Over the years, there have been many fictional languages and scripts used in Nintendo games. These include the various versions of the Hylian language from the Legend of Zelda series, the Sheikah and Zonai text from Breath of the Wild and Tears of the Kingdom, as well as the Shroob language from Mario & Luigi: Partners in Time.
And for the most part, the fans have usually always managed to translate them easily enough. Hylian is now understood enough that at least one site has developed an entire course for it, the Sheikah text has been deciphered enough to create fonts and references pages, and various others at least have some sort of reference available online.
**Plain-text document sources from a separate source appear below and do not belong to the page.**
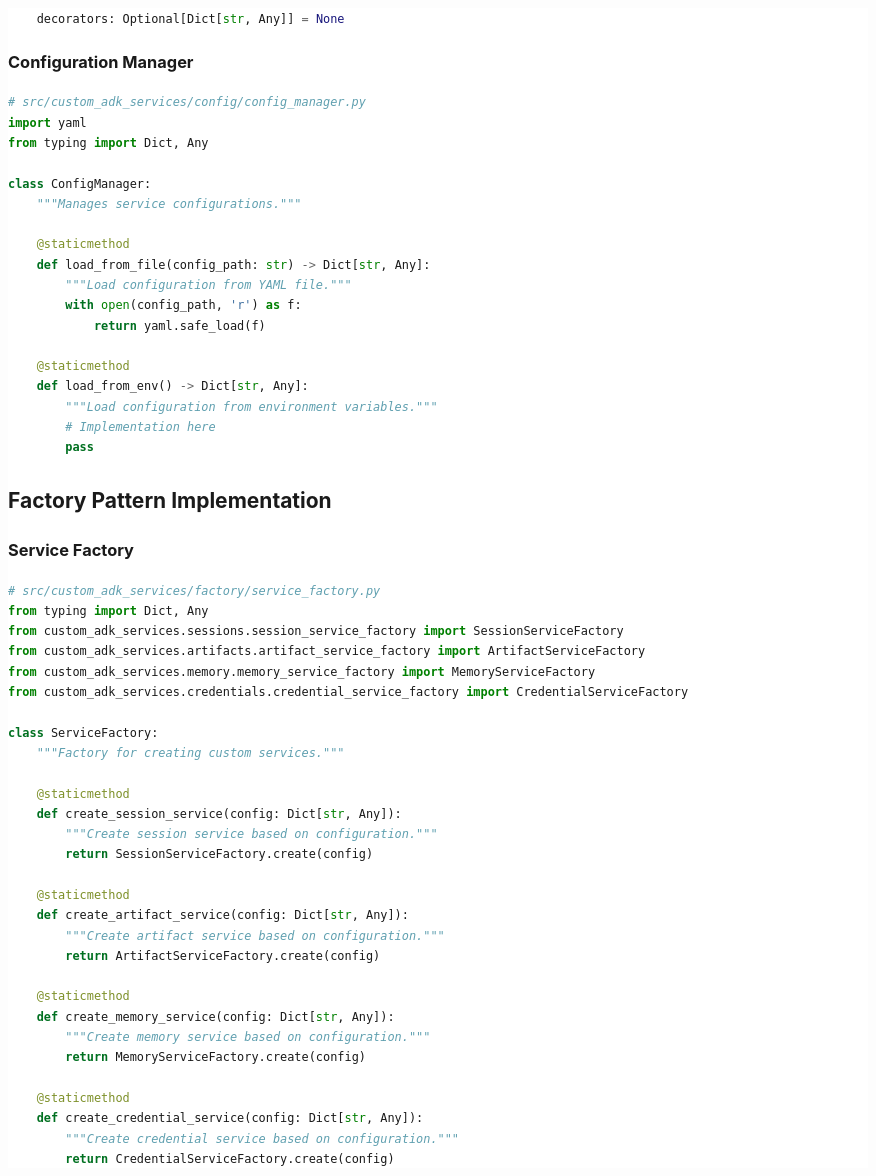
 ```python
    decorators: Optional[Dict[str, Any]] = None
```

### Configuration Manager
```python
# src/custom_adk_services/config/config_manager.py
import yaml
from typing import Dict, Any

class ConfigManager:
    """Manages service configurations."""
    
    @staticmethod
    def load_from_file(config_path: str) -> Dict[str, Any]:
        """Load configuration from YAML file."""
        with open(config_path, 'r') as f:
            return yaml.safe_load(f)
    
    @staticmethod
    def load_from_env() -> Dict[str, Any]:
        """Load configuration from environment variables."""
        # Implementation here
        pass
```

## Factory Pattern Implementation

### Service Factory
```python
# src/custom_adk_services/factory/service_factory.py
from typing import Dict, Any
from custom_adk_services.sessions.session_service_factory import SessionServiceFactory
from custom_adk_services.artifacts.artifact_service_factory import ArtifactServiceFactory
from custom_adk_services.memory.memory_service_factory import MemoryServiceFactory
from custom_adk_services.credentials.credential_service_factory import CredentialServiceFactory

class ServiceFactory:
    """Factory for creating custom services."""
    
    @staticmethod
    def create_session_service(config: Dict[str, Any]):
        """Create session service based on configuration."""
        return SessionServiceFactory.create(config)
    
    @staticmethod
    def create_artifact_service(config: Dict[str, Any]):
        """Create artifact service based on configuration."""
        return ArtifactServiceFactory.create(config)
    
    @staticmethod
    def create_memory_service(config: Dict[str, Any]):
        """Create memory service based on configuration."""
        return MemoryServiceFactory.create(config)
    
    @staticmethod
    def create_credential_service(config: Dict[str, Any]):
        """Create credential service based on configuration."""
        return CredentialServiceFactory.create(config)
```
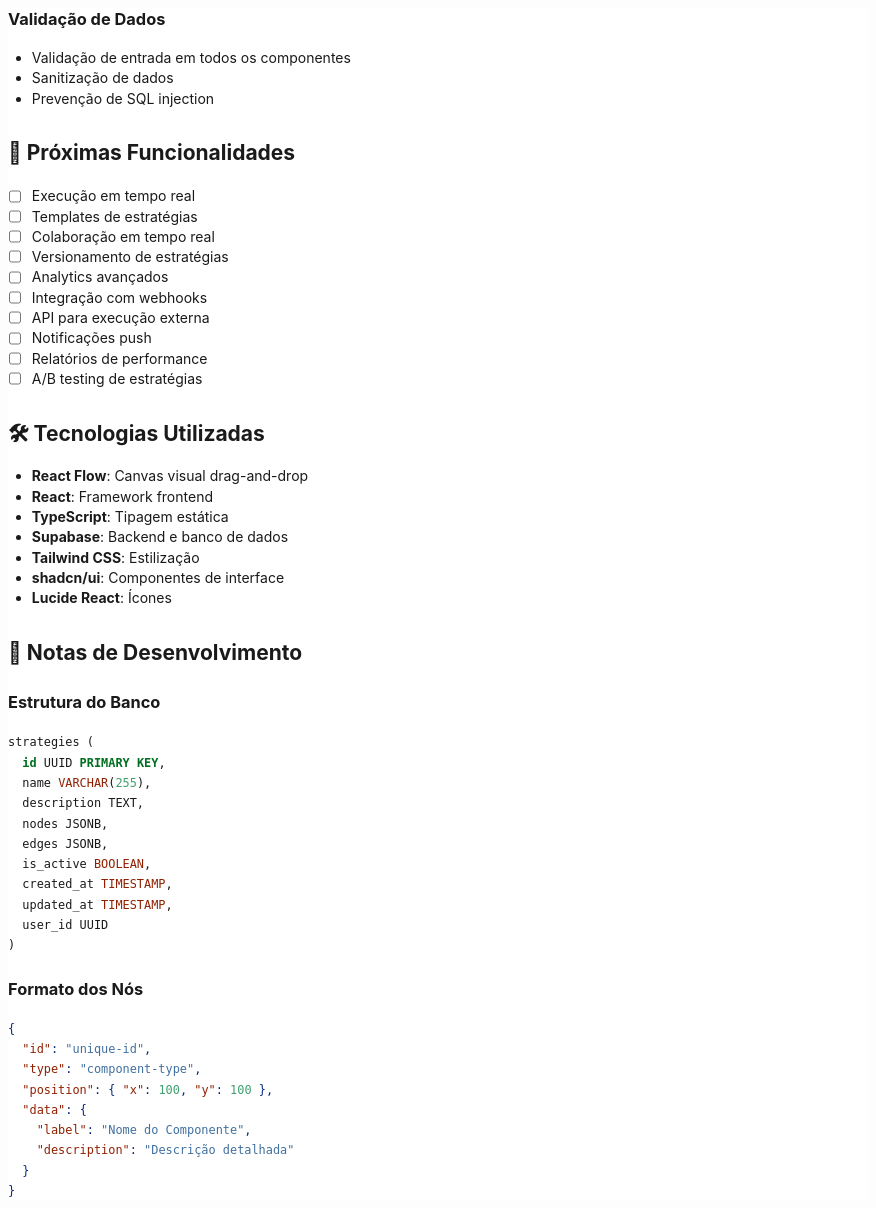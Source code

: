 ### **Validação de Dados**
- Validação de entrada em todos os componentes
- Sanitização de dados
- Prevenção de SQL injection

## 🚀 Próximas Funcionalidades

- [ ] Execução em tempo real
- [ ] Templates de estratégias
- [ ] Colaboração em tempo real
- [ ] Versionamento de estratégias
- [ ] Analytics avançados
- [ ] Integração com webhooks
- [ ] API para execução externa
- [ ] Notificações push
- [ ] Relatórios de performance
- [ ] A/B testing de estratégias

## 🛠️ Tecnologias Utilizadas

- **React Flow**: Canvas visual drag-and-drop
- **React**: Framework frontend
- **TypeScript**: Tipagem estática
- **Supabase**: Backend e banco de dados
- **Tailwind CSS**: Estilização
- **shadcn/ui**: Componentes de interface
- **Lucide React**: Ícones

## 📝 Notas de Desenvolvimento

### **Estrutura do Banco**
```sql
strategies (
  id UUID PRIMARY KEY,
  name VARCHAR(255),
  description TEXT,
  nodes JSONB,
  edges JSONB,
  is_active BOOLEAN,
  created_at TIMESTAMP,
  updated_at TIMESTAMP,
  user_id UUID
)
```

### **Formato dos Nós**
```json
{
  "id": "unique-id",
  "type": "component-type",
  "position": { "x": 100, "y": 100 },
  "data": {
    "label": "Nome do Componente",
    "description": "Descrição detalhada"
  }
}
```
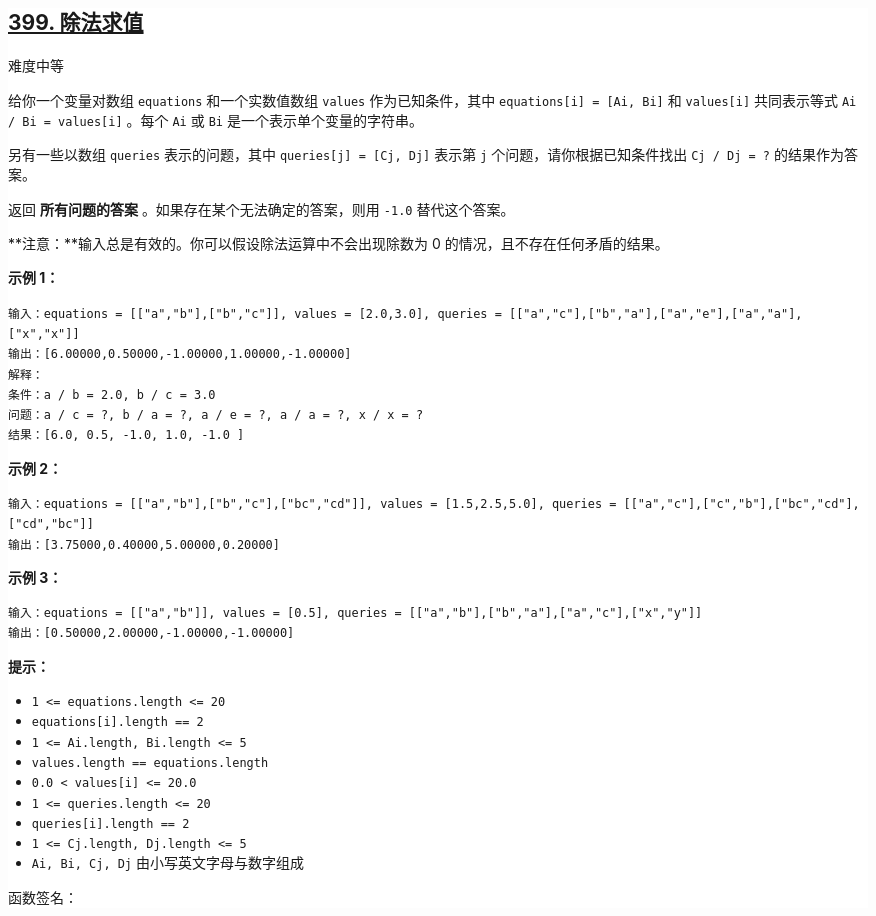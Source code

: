 ## [399. 除法求值](https://leetcode-cn.com/problems/evaluate-division/)

难度中等

给你一个变量对数组 `equations` 和一个实数值数组 `values` 作为已知条件，其中 `equations[i] = [Ai, Bi]` 和 `values[i]` 共同表示等式 `Ai / Bi = values[i]` 。每个 `Ai` 或 `Bi` 是一个表示单个变量的字符串。

另有一些以数组 `queries` 表示的问题，其中 `queries[j] = [Cj, Dj]` 表示第 `j` 个问题，请你根据已知条件找出 `Cj / Dj = ?` 的结果作为答案。

返回 **所有问题的答案** 。如果存在某个无法确定的答案，则用 `-1.0` 替代这个答案。

 

**注意：**输入总是有效的。你可以假设除法运算中不会出现除数为 0 的情况，且不存在任何矛盾的结果。

 

**示例 1：**

```
输入：equations = [["a","b"],["b","c"]], values = [2.0,3.0], queries = [["a","c"],["b","a"],["a","e"],["a","a"],["x","x"]]
输出：[6.00000,0.50000,-1.00000,1.00000,-1.00000]
解释：
条件：a / b = 2.0, b / c = 3.0
问题：a / c = ?, b / a = ?, a / e = ?, a / a = ?, x / x = ?
结果：[6.0, 0.5, -1.0, 1.0, -1.0 ]
```

**示例 2：**

```
输入：equations = [["a","b"],["b","c"],["bc","cd"]], values = [1.5,2.5,5.0], queries = [["a","c"],["c","b"],["bc","cd"],["cd","bc"]]
输出：[3.75000,0.40000,5.00000,0.20000]
```

**示例 3：**

```
输入：equations = [["a","b"]], values = [0.5], queries = [["a","b"],["b","a"],["a","c"],["x","y"]]
输出：[0.50000,2.00000,-1.00000,-1.00000]
```

 

**提示：**

- `1 <= equations.length <= 20`
- `equations[i].length == 2`
- `1 <= Ai.length, Bi.length <= 5`
- `values.length == equations.length`
- `0.0 < values[i] <= 20.0`
- `1 <= queries.length <= 20`
- `queries[i].length == 2`
- `1 <= Cj.length, Dj.length <= 5`
- `Ai, Bi, Cj, Dj` 由小写英文字母与数字组成

函数签名：
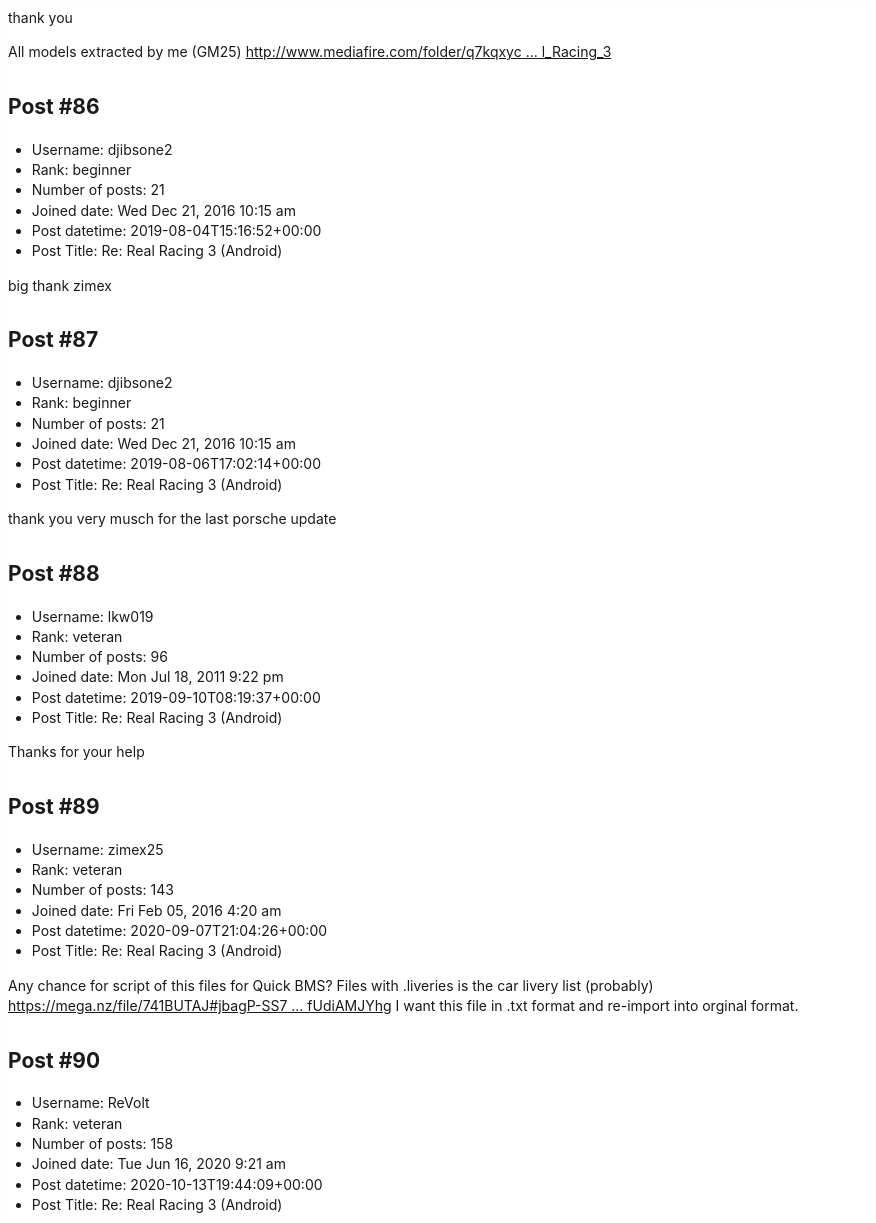 thank you

All models extracted by me (GM25) [http://www.mediafire.com/folder/q7kqxyc ... l_Racing_3](http://www.mediafire.com/folder/q7kqxycq8yc5i/Real_Racing_3)
## Post #86
- Username: djibsone2
- Rank: beginner
- Number of posts: 21
- Joined date: Wed Dec 21, 2016 10:15 am
- Post datetime: 2019-08-04T15:16:52+00:00
- Post Title: Re: Real Racing 3 (Android)

big thank zimex
## Post #87
- Username: djibsone2
- Rank: beginner
- Number of posts: 21
- Joined date: Wed Dec 21, 2016 10:15 am
- Post datetime: 2019-08-06T17:02:14+00:00
- Post Title: Re: Real Racing 3 (Android)

thank you very musch for the last porsche update
## Post #88
- Username: lkw019
- Rank: veteran
- Number of posts: 96
- Joined date: Mon Jul 18, 2011 9:22 pm
- Post datetime: 2019-09-10T08:19:37+00:00
- Post Title: Re: Real Racing 3 (Android)

Thanks for your help
## Post #89
- Username: zimex25
- Rank: veteran
- Number of posts: 143
- Joined date: Fri Feb 05, 2016 4:20 am
- Post datetime: 2020-09-07T21:04:26+00:00
- Post Title: Re: Real Racing 3 (Android)

Any chance for script of this files for Quick BMS? Files with .liveries is the car livery list (probably) [https://mega.nz/file/741BUTAJ#jbagP-SS7 ... fUdiAMJYhg](https://mega.nz/file/741BUTAJ#jbagP-SS7Sm9pVSMExCRYaEVTuVJfkUEEfUdiAMJYhg)
I want this file in .txt format and re-import into orginal format.
## Post #90
- Username: ReVolt
- Rank: veteran
- Number of posts: 158
- Joined date: Tue Jun 16, 2020 9:21 am
- Post datetime: 2020-10-13T19:44:09+00:00
- Post Title: Re: Real Racing 3 (Android)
Yet despite this, one language always seemed to resist translation efforts. That being, the mysterious ‘Dolphic’ language displayed on signs and banners throughout Super Mario Sunshine’s Isle Delfino. Regardless of what fans tried, this language seemed to evade their efforts at translating it, with most attempts to understand these mysterious glyphs falling apart early on.
But now the mystery has been solved. Now, after 22 years, we finally have a translation for this mysterious language.
And it’s all thanks to a YouTuber known as 2CPhoenix. Here’s his video where he delves into how the language works, and how he managed to translate every sign, logo and banner in the game:
It’s a fascinating watch, and one which shows just how much work went into the worldbuilding for this game. For instance, the pirate ship ride in Pinna Park is labelled ‘Viking’, just as it is in the brochure. While the banner atop Noki Village actually says ‘Mare Village’, fitting in with the Japanese name for the Noki species.
It also explains why previous efforts have been so fruitless too. Since well, here’s the thing.
That mysterious sign text everyone struggled with for years?
It doesn’t actually say anything meaningful. It’s simply a bunch of random characters placed in seemingly illogical ways, rather than any sort of message about the game or area.
So yeah, if you’ve ever struggled to understand the sign texture and wondered why you could never make sense of it… there’s your answer. The developers never actually wrote anything meaningful there to begin with, and seemingly just used the space to test out their new font.
Either way, that’s the mysterious Dolphic language and how it was decoded after 22 years. Thanks to 2CPhoenix for the amazing work here, and thanks to social media for bringing this topic to our attention. We’re definitely gonna be checking out your future videos here at Gaming Reinvented, and we hope that others here do the same.